▸ Task requirements:
Only an exact copy of the records below will serve as the answer.
Content starts
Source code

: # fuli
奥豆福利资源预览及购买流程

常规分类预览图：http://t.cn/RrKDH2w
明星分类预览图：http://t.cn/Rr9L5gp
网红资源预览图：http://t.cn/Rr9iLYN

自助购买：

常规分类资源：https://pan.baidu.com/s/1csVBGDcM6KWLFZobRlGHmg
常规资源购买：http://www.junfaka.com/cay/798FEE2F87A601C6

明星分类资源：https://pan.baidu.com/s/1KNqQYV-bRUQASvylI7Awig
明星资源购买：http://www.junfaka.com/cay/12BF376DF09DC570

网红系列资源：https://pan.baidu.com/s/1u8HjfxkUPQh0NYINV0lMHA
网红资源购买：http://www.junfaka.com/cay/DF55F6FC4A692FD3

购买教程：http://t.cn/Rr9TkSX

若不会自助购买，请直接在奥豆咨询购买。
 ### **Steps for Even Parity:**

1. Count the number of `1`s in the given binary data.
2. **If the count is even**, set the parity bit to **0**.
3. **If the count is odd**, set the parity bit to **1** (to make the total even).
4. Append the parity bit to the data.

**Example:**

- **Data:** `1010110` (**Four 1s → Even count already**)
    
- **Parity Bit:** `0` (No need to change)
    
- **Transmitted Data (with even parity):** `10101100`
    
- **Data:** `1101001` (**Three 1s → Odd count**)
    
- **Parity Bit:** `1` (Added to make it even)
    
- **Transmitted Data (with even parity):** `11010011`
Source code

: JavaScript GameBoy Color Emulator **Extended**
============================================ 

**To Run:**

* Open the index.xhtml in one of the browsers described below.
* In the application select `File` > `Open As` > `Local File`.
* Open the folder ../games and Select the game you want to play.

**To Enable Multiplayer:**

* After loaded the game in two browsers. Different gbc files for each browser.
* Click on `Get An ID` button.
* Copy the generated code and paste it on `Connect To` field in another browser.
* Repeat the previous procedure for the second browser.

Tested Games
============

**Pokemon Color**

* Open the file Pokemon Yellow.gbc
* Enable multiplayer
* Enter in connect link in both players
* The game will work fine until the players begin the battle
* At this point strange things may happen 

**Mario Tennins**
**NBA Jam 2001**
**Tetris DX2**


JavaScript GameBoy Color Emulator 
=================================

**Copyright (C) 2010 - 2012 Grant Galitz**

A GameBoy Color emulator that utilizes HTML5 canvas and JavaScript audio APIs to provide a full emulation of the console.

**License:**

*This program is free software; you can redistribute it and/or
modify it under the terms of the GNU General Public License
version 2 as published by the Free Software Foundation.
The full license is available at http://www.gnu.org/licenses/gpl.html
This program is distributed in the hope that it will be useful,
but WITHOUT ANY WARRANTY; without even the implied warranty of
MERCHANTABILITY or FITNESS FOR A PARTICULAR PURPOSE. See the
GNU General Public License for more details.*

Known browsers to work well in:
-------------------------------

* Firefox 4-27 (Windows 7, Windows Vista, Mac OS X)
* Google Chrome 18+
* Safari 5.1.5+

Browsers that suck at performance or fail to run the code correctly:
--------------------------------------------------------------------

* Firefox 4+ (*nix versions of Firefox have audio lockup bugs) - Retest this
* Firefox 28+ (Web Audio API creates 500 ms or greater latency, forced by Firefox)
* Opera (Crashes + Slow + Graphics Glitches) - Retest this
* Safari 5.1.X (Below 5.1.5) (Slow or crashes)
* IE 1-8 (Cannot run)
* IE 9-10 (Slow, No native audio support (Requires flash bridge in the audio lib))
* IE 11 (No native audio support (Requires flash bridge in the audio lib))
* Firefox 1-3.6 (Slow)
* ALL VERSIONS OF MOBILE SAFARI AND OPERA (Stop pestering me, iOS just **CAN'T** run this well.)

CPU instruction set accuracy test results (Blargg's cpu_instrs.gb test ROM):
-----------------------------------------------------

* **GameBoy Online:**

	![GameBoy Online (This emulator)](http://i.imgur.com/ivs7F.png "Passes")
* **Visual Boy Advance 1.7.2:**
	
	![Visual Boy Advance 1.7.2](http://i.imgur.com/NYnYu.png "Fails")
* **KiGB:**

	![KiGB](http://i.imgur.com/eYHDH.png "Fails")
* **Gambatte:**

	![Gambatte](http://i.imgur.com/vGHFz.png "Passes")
Content ends
▸ Answer:
Source code

: # fuli
奥豆福利资源预览及购买流程

常规分类预览图：http://t.cn/RrKDH2w
明星分类预览图：http://t.cn/Rr9L5gp
网红资源预览图：http://t.cn/Rr9iLYN

自助购买：

常规分类资源：https://pan.baidu.com/s/1csVBGDcM6KWLFZobRlGHmg
常规资源购买：http://www.junfaka.com/cay/798FEE2F87A601C6

明星分类资源：https://pan.baidu.com/s/1KNqQYV-bRUQASvylI7Awig
明星资源购买：http://www.junfaka.com/cay/12BF376DF09DC570

网红系列资源：https://pan.baidu.com/s/1u8HjfxkUPQh0NYINV0lMHA
网红资源购买：http://www.junfaka.com/cay/DF55F6FC4A692FD3

购买教程：http://t.cn/Rr9TkSX

若不会自助购买，请直接在奥豆咨询购买。
 ### **Steps for Even Parity:**

1. Count the number of `1`s in the given binary data.
2. **If the count is even**, set the parity bit to **0**.
3. **If the count is odd**, set the parity bit to **1** (to make the total even).
4. Append the parity bit to the data.

**Example:**

- **Data:** `1010110` (**Four 1s → Even count already**)
    
- **Parity Bit:** `0` (No need to change)
    
- **Transmitted Data (with even parity):** `10101100`
    
- **Data:** `1101001` (**Three 1s → Odd count**)
    
- **Parity Bit:** `1` (Added to make it even)
    
- **Transmitted Data (with even parity):** `11010011`
Source code

: JavaScript GameBoy Color Emulator **Extended**
============================================ 

**To Run:**

* Open the index.xhtml in one of the browsers described below.
* In the application select `File` > `Open As` > `Local File`.
* Open the folder ../games and Select the game you want to play.

**To Enable Multiplayer:**

* After loaded the game in two browsers. Different gbc files for each browser.
* Click on `Get An ID` button.
* Copy the generated code and paste it on `Connect To` field in another browser.
* Repeat the previous procedure for the second browser.

Tested Games
============

**Pokemon Color**

* Open the file Pokemon Yellow.gbc
* Enable multiplayer
* Enter in connect link in both players
* The game will work fine until the players begin the battle
* At this point strange things may happen 

**Mario Tennins**
**NBA Jam 2001**
**Tetris DX2**


JavaScript GameBoy Color Emulator 
=================================

**Copyright (C) 2010 - 2012 Grant Galitz**

A GameBoy Color emulator that utilizes HTML5 canvas and JavaScript audio APIs to provide a full emulation of the console.

**License:**

*This program is free software; you can redistribute it and/or
modify it under the terms of the GNU General Public License
version 2 as published by the Free Software Foundation.
The full license is available at http://www.gnu.org/licenses/gpl.html
This program is distributed in the hope that it will be useful,
but WITHOUT ANY WARRANTY; without even the implied warranty of
MERCHANTABILITY or FITNESS FOR A PARTICULAR PURPOSE. See the
GNU General Public License for more details.*

Known browsers to work well in:
-------------------------------

* Firefox 4-27 (Windows 7, Windows Vista, Mac OS X)
* Google Chrome 18+
* Safari 5.1.5+

Browsers that suck at performance or fail to run the code correctly:
--------------------------------------------------------------------

* Firefox 4+ (*nix versions of Firefox have audio lockup bugs) - Retest this
* Firefox 28+ (Web Audio API creates 500 ms or greater latency, forced by Firefox)
* Opera (Crashes + Slow + Graphics Glitches) - Retest this
* Safari 5.1.X (Below 5.1.5) (Slow or crashes)
* IE 1-8 (Cannot run)
* IE 9-10 (Slow, No native audio support (Requires flash bridge in the audio lib))
* IE 11 (No native audio support (Requires flash bridge in the audio lib))
* Firefox 1-3.6 (Slow)
* ALL VERSIONS OF MOBILE SAFARI AND OPERA (Stop pestering me, iOS just **CAN'T** run this well.)

CPU instruction set accuracy test results (Blargg's cpu_instrs.gb test ROM):
-----------------------------------------------------

* **GameBoy Online:**

	![GameBoy Online (This emulator)](http://i.imgur.com/ivs7F.png "Passes")
* **Visual Boy Advance 1.7.2:**
	
	![Visual Boy Advance 1.7.2](http://i.imgur.com/NYnYu.png "Fails")
* **KiGB:**

	![KiGB](http://i.imgur.com/eYHDH.png "Fails")
* **Gambatte:**

	![Gambatte](http://i.imgur.com/vGHFz.png "Passes")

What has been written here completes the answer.